Should also check whether the thread with the pending status is resumed.
/me reads patch, oh, did you that.  Good.  Please mention it here:
... one resumed thread ...

> 
> The first point is not technically necessary, because a proper
> commit_resumed implementation would be a no-op if the target has no
> resumed threads.  But since we have a flag do to a quick check, I think
> it doesn't hurt.
> 
> The second point is more important: together with the
> scoped_disable_commit_resumed instance added in fetch_inferior_event, it
> makes it so the "Resuming with pending events" described above is
> handled efficiently.  Here's what happens in that case:
> 
>  1. The user types "continue".
>  2. Upon destruction, the scoped_disable_commit_resumed in the `proceed`
>     function does not enable commit-resumed, as it sees other threads
>     have pending statuses.
>  3. fetch_inferior_event is called to handle another event, one thread
>     is resumed.  Because there are still more threads with pending
>     statuses, the destructor of scoped_disable_commit_resumed in
>     fetch_inferior_event still doesn't enable commit-resumed.
>  4. Rinse and repeat step 3, until the last pending status is handled by
>     fetch_inferior_event.  In that case, scoped_disable_commit_resumed's
>     destructor sees there are no more threads with pending statues, so
>     it asks the target to commit resumed threads.
> 
> This allows us to avoid all unnecessary back and forths, there is a
> single commit_resumed call.
> 
> This change required remote_target::remote_stop_ns to learn how to
> handle stopping threads that were resumed but pending vCont.  The
> simplest example where that happens is when using the remote target in
> all-stop, but with "maint set target-non-stop on", to force it to
> operate in non-stop mode under the hood.  If two threads hit a
> breakpoint at the same time, GDB will receive two stop replies.  It will
> present the stop for one thread and save the other one in
> thread_info::suspend::waitstatus.
> 
> Before this patch, when doing "continue", GDB first resumes the thread
> without a pending status:
> 
>     Sending packet: $vCont;c:p172651.172676#f3
> 
> It then consumes the pending status in the next fetch_inferior_event
> call:
> 
>     [infrun] do_target_wait_1: Using pending wait status status->kind = stopped, signal = GDB_SIGNAL_TRAP for Thread 1517137.1517137.

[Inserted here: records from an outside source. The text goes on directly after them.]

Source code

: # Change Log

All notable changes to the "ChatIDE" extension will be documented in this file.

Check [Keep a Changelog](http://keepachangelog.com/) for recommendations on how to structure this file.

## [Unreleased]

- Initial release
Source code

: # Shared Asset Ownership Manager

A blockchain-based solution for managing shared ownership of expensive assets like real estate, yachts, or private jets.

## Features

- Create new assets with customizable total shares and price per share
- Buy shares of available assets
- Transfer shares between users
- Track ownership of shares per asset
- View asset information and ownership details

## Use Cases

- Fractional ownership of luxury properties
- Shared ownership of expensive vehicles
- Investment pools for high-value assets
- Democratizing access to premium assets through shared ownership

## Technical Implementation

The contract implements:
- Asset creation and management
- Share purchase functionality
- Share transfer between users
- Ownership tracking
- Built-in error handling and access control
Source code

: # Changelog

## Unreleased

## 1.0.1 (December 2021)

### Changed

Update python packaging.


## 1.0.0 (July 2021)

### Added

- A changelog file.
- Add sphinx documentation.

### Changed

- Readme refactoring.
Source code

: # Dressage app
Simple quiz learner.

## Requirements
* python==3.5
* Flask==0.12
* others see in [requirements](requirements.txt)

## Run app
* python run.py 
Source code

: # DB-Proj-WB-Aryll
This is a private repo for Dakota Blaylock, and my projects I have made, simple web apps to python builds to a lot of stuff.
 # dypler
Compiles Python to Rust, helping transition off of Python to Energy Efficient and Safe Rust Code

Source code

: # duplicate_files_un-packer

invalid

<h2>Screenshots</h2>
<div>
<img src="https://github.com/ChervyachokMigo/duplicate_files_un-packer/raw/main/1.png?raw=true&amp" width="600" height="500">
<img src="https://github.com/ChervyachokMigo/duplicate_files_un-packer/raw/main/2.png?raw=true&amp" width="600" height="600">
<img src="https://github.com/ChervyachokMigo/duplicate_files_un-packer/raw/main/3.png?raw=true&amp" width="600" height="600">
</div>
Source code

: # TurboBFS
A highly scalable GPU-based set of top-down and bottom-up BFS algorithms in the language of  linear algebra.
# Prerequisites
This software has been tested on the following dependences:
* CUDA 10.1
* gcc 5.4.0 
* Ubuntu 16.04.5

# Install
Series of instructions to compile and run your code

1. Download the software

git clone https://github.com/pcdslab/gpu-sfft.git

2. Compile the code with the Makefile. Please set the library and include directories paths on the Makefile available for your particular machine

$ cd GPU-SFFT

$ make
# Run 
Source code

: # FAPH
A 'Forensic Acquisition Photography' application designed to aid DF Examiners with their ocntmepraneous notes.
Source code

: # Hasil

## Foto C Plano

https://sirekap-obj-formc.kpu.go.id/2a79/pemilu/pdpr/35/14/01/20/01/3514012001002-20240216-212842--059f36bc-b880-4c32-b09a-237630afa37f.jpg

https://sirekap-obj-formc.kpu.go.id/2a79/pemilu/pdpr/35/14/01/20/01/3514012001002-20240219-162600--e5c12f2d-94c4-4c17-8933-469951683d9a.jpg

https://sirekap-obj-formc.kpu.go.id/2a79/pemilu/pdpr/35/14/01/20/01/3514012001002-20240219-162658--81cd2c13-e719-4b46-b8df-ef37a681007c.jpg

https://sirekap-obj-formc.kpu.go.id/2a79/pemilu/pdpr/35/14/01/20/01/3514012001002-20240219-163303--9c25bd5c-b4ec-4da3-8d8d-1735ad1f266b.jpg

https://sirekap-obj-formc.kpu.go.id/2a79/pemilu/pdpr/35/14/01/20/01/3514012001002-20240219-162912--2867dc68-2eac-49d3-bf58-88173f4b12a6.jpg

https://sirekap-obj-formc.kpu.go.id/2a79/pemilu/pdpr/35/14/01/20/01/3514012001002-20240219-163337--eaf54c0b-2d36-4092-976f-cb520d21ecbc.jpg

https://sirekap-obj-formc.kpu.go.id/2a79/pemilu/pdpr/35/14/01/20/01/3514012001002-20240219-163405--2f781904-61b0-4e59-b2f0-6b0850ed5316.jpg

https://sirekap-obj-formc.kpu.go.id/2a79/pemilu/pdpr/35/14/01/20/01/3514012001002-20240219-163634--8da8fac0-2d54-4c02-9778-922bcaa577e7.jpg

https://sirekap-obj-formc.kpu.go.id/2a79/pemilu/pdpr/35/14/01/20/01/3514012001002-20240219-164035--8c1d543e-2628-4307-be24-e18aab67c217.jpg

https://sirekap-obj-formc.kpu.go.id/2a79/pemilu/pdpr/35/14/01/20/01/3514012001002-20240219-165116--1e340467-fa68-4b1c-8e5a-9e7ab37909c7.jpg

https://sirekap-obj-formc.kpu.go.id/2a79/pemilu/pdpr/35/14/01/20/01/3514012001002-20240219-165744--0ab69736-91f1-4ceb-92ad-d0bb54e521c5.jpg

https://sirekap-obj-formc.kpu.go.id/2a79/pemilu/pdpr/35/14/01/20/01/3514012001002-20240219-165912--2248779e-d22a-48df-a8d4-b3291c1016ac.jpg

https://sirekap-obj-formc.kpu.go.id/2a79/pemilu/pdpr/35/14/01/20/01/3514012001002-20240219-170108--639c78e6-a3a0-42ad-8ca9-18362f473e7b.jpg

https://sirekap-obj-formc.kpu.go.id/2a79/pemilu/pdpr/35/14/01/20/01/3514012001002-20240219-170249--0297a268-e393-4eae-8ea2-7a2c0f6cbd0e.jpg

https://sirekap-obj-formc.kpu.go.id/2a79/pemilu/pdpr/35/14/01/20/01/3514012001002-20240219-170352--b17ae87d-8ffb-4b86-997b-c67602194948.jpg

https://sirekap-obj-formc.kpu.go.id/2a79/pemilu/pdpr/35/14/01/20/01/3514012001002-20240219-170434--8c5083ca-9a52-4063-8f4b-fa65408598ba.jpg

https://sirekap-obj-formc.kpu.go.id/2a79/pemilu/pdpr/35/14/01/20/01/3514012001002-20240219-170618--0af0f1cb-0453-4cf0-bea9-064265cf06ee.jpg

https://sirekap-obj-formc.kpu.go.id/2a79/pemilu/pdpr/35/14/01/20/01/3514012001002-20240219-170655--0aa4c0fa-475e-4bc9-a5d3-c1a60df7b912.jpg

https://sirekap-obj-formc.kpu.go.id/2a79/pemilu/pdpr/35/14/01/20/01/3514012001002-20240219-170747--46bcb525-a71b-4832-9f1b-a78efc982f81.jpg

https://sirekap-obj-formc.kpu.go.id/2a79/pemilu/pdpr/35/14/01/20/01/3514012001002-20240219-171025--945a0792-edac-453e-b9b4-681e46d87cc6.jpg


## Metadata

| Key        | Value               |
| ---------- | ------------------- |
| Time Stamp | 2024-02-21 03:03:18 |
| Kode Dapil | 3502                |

>     [infrun] target_wait (-1.0.0, status) =
>     [infrun]   1517137.1517137.0 [Thread 1517137.1517137],
>     [infrun]   status->kind = stopped, signal = GDB_SIGNAL_TRAP
> 
> It then realizes it needs to stop all threads to present the stop, so
> stops the thread it just resumed:
> 
>     [infrun] stop_all_threads:   Thread 1517137.1517137 not executing
>     [infrun] stop_all_threads:   Thread 1517137.1517174 executing, need stop
>     remote_stop called
>     Sending packet: $vCont;t:p172651.172676#04
> 
> This is an unnecessary resume/stop.  With this patch, we don't commit
> resumed threads after proceeding, because of the pending status:
> 
>     [infrun] maybe_commit_resumed_all_process_targets: not requesting commit-resumed for target extended-remote, a thread has a pending waitstatus
> 
> When GDB handles the pending status and stop_all_threads runs, we stop a
> resumed but pending vCont thread:
> 
>     remote_stop_ns: Enqueueing phony stop reply for thread pending vCont-resume (1520940, 1520976, 0)
> 
> That thread was never actually resumed on the remote stub / gdbserver.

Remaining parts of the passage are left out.